AMD launches their EPYC series of server processors

The PCIe lanes thing is erroneous as the Xeon uses QPI to act as a socket-to-socket communication channel whereas the AMD will use 64 of its PCIe lanes to do the same job, also note that QPI has more than twice the bandwidth than PCIe - meaning socket-to-socket comms will be much slower on the AMD.

So yes if you have a uni-processor server you get all those channels but really it's a 40 vs. 64 situation and very few server users use more than 32 or so per socket, we tend to balance devices across CPUs.

Oh and the AMD clock rates are quite slow.

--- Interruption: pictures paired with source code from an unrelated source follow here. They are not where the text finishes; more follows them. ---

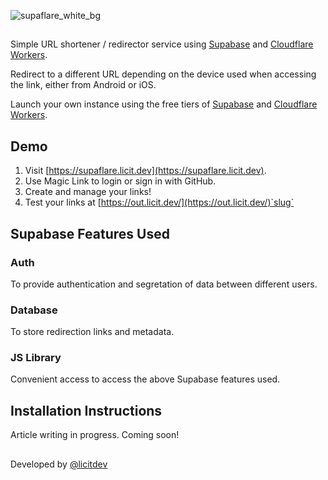 ![supaflare_white_bg](https://user-images.githubusercontent.com/26413686/136743018-6f8923a6-8a3c-44f0-b6ec-b970a9f30b94.png)

##

Simple URL shortener / redirector service using [Supabase](https://supabase.io) and [Cloudflare Workers](https://workers.cloudflare.com).

Redirect to a different URL depending on the device used when accessing the link, either from Android or iOS.

Launch your own instance using the free tiers of [Supabase](https://supabase.io/pricing) and [Cloudflare Workers](https://workers.cloudflare.com).

## Demo

1. Visit [https://supaflare.licit.dev](https://supaflare.licit.dev).
2. Use Magic Link to login or sign in with GitHub.
3. Create and manage your links!
4. Test your links at [https://out.licit.dev/](https://out.licit.dev/)`slug`

## Supabase Features Used

### Auth
To provide authentication and segretation of data between different users.

### Database
To store redirection links and metadata.

### JS Library
Convenient access to access the above Supabase features used.

## Installation Instructions

Article writing in progress. Coming soon!

##
Developed by [@licitdev](https://github.com/licitdev)
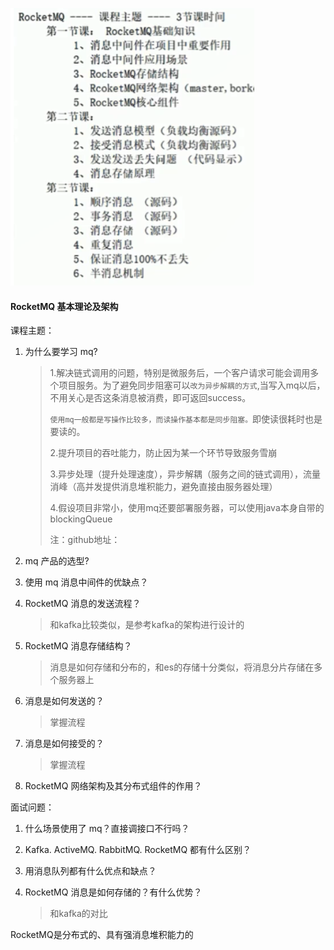 ![image-20201211101814735](images/image-20201211101814735.png)

#### RocketMQ 基本理论及架构 
课程主题： 
1. 为什么要学习 mq?  

   > 1.解决链式调用的问题，特别是微服务后，一个客户请求可能会调用多个项目服务。为了避免同步阻塞可以`改为异步解耦的方式`,当写入mq以后，不用关心是否这条消息被消费，即可返回success。
   >
   > `使用mq一般都是写操作比较多，而读操作基本都是同步阻塞。`即使读很耗时也是要读的。
   >
   > 2.提升项目的吞吐能力，防止因为某一个环节导致服务雪崩
   >
   > 3.异步处理（提升处理速度），异步解耦（服务之间的链式调用），流量消峰（高并发提供消息堆积能力，避免直接由服务器处理）
   >
   > 4.假设项目非常小，使用mq还要部署服务器，可以使用java本身自带的blockingQueue
   >
   > 注：github地址：

2. mq 产品的选型? 

3. 使用 mq 消息中间件的优缺点？ 

4. RocketMQ 消息的发送流程？

   > 和kafka比较类似，是参考kafka的架构进行设计的

5. RocketMQ 消息存储结构？ 

   > 消息是如何存储和分布的，和es的存储十分类似，将消息分片存储在多个服务器上

6. 消息是如何发送的？ 

   > 掌握流程

7. 消息是如何接受的？ 

   > 掌握流程

8. RocketMQ 网络架构及其分布式组件的作用？ 

面试问题： 

1. 什么场景使用了 mq？直接调接口不行吗？ 

2. Kafka. ActiveMQ. RabbitMQ. RocketMQ 都有什么区别？ 

3. 用消息队列都有什么优点和缺点？ 

4. RocketMQ 消息是如何存储的？有什么优势？ 

   > 和kafka的对比

RocketMQ是分布式的、具有强消息堆积能力的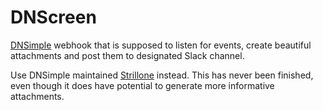 # DNScreen

[DNSimple][] webhook that is supposed to listen for events, create beautiful
attachments and post them to designated Slack channel.

Use DNSimple maintained [Strillone][] instead. This has never been finished,
even though it does have potential to generate more informative attachments. 

[DNSimple]: https://dnsimple.com
[Strillone]: https://github.com/dnsimple/strillone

Is there any mention of CPU functions supported by these AMD chips - in particular AVX2 and AES-NI - it they don't support them then many applications will run considerably slower.
 
The PCIe lanes thing is erroneous as the Xeon uses QPI to act as a socket-to-socket communication channel whereas the AMD will use 64 of its PCIe lanes to do the same job, also note that QPI has more than twice the bandwidth than PCIe - meaning socket-to-socket comms will be much slower on the AMD.

So yes if you have a uni-processor server you get all those channels but really it's a 40 vs. 64 situation and very few server users use more than 32 or so per socket, we tend to balance devices across CPUs.

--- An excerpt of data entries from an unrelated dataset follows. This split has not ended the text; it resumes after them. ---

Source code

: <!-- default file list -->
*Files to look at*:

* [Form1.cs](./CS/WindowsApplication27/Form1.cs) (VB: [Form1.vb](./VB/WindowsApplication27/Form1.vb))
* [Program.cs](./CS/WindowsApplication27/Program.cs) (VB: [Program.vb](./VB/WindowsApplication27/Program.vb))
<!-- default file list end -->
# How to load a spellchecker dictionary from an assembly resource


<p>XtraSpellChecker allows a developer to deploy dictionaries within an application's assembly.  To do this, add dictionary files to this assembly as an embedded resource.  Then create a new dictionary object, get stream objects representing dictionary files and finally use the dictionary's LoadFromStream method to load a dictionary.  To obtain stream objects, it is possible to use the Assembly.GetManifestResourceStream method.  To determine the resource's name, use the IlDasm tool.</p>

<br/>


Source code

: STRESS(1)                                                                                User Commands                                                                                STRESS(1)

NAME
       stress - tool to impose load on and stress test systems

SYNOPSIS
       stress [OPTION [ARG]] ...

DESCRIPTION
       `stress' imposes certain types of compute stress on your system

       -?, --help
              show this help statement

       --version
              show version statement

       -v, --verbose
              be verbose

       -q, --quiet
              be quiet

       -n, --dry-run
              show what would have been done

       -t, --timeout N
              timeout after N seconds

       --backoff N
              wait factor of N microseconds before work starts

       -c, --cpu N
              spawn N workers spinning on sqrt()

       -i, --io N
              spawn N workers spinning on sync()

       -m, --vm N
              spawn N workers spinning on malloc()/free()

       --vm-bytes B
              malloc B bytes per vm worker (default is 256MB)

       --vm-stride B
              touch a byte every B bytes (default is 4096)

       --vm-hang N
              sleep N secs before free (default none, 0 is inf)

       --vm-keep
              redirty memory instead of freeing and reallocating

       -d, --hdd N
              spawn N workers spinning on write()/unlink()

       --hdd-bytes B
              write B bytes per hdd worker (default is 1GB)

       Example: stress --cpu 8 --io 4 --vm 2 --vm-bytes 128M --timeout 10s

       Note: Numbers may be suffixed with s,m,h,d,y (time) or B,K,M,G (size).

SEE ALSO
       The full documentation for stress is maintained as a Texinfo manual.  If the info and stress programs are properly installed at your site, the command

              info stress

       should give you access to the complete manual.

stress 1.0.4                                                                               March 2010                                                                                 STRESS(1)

Oh and the AMD clock rates are quite slow.

Is there any mention of CPU functions supported by these AMD chips - in particular AVX2 and AES-NI - it they don't support them then many applications will run considerably slower.

It does support those functions. AMD have supported both since bulldozer at least.

Epyc is supposed to replace existing dual xeons setups with single chips. That is what they seem to be targeting anyway. The price is good and as long as the performance (and arguably Linux support) is good it'll do well.
 
It does support those functions. AMD have supported both since bulldozer at least.

Epyc is supposed to replace existing dual xeons setups with single chips. That is what they seem to be targeting anyway. The price is good and as long as the performance (and arguably Linux support) is good it'll do well.

Who's replacing dual-xeons with single AMD though - Everyone i know is looking forward to the Purley Xeons with 28c/56t (and soon 32c/64t), I'll still want two per server.
 
Who's replacing dual-xeons with single AMD though - Everyone i know is looking forward to the Purley Xeons with 28c/56t (and soon 32c/64t), I'll still want two per server.

All of us who are interested in price/performance ratio. Just thinking of how much I will save on not having to buy software licences for two CPUs is very exciting!
 
Currently AMD's server market share is next to nothing, so as long as they can carve out a profitable chunk then they're doing pretty well.